Supplied material START

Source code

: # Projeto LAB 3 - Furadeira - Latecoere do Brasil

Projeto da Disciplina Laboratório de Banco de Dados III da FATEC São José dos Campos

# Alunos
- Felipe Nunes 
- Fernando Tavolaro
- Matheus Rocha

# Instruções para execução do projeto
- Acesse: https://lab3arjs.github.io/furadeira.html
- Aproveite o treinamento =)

Supplied material END

• **What to produce**: With the line that contains "- Fernando Tavolaro" as the first and the final line of the data as the last, repeat every line in that span exactly.

• **Task output**:
- Fernando Tavolaro
- Matheus Rocha

# Instruções para execução do projeto
- Acesse: https://lab3arjs.github.io/furadeira.html
- Aproveite o treinamento =)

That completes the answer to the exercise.